Religionen, Berufe und Erwerb der Roma

Wie in allen Kulturen gibt es auch bei den Roma Gruppen, Familien und Einzelpersonen, die das überlieferte Brauchtum mehr pflegen und einhalten als andere. Auch gibt es grosse Unterschiede zwischen den verschiedenen Stammesgruppen.

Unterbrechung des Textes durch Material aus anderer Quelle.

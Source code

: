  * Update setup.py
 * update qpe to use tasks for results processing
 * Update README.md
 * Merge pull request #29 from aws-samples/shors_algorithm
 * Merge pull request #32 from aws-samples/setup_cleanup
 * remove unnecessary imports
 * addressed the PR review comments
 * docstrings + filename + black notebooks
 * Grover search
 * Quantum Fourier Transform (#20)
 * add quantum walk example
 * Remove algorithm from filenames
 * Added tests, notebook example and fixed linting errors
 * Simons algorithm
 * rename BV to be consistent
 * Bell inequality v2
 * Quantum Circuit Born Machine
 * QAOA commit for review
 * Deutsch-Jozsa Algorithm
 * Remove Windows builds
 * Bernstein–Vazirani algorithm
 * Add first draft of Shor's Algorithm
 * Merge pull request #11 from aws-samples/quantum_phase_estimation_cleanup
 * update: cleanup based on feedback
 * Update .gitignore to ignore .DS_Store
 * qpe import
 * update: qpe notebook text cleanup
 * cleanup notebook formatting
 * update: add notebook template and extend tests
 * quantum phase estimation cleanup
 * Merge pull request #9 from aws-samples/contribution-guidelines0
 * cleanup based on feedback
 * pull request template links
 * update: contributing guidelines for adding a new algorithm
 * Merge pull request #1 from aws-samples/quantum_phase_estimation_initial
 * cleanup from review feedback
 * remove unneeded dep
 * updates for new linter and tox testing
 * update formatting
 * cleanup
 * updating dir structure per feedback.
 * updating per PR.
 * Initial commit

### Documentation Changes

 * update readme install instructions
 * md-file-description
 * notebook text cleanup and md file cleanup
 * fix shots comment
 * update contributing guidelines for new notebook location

Dennoch gehört die Überlieferung des traditionellen Brauchtums der Roma ebenso zu ihrer kulturellen Identität wie ihre Sprache, ihre Tänze, ihre Musik, ihr Kleidungsstil und ihre bevorzugten Berufe und Behausungen. Zu Recht wehren sich aber viele Roma auch gegen eine Fixierung ihrer Identität allein auf diese überlieferten Formen. Denn zu jeder Kultur gehört auch der kulturelle Wandel.

Religionen

Die Roma haben sich überall den religiösen Gepflogenheiten der Kulturen angepasst, wo sie Räume für ihr Dasein gefunden haben. Die Roma in der Türkei und im arabischen Raum sind Muslime, in Griechenland und im Balkan sind sie orthodox, in den meisten übrigen Ländern Europas mehrheitlich katholisch, teilweise aber auch protestantisch. In den letzten Jahrzehnten hat die Zigeunermission der Pfingstkirche grossen Zulauf unter den Roma; ihre Zeltgottesdienste und der Umstand, dass viele ihrer Prediger selber Roma sind, tragen dazu bei. Die katholische Kirche hat in vielen Ländern Priester speziell für die Seelsorge der Roma.

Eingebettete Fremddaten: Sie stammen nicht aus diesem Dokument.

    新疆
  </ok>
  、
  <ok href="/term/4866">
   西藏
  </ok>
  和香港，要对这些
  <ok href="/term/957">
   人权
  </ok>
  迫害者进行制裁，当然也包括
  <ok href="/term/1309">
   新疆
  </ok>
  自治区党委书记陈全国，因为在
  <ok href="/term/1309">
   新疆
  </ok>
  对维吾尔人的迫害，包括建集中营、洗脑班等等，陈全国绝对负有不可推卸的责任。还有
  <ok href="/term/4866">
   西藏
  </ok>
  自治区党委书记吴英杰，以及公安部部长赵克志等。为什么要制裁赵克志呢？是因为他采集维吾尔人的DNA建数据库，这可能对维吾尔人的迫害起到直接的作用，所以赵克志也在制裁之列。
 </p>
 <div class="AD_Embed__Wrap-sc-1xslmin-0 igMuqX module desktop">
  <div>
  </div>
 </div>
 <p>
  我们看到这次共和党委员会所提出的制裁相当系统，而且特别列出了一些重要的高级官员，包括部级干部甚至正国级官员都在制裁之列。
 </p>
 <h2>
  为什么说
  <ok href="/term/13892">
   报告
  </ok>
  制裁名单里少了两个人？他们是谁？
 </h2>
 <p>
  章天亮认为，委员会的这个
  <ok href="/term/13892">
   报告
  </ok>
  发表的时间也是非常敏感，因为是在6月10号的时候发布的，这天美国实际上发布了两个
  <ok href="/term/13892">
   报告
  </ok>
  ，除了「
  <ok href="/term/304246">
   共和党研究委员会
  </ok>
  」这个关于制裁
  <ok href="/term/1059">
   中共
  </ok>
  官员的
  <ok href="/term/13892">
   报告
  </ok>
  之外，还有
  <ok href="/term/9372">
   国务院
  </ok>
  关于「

Wegen weiter bestehenden Vorurteilen der jeweiligen örtlichen Kirchen galten Roma oft weiterhin als Heiden oder Zugehörige fremder Religionen und wurden ausgegrenzt. Ihrer mit eigenständigen Traditionen verknüpften und sehr gefühlsbetonten Frömmigkeit geben die Roma Ausdruck an grossen Pilgerorten. Sie bevorzugen dabei Wallfahrtsorte mit schwarzen Madonnen wie Tschenstochau in Polen oder Einsiedeln in Schwyz. Viele pilgern aber auch nach Lourdes in den Pyrenäen.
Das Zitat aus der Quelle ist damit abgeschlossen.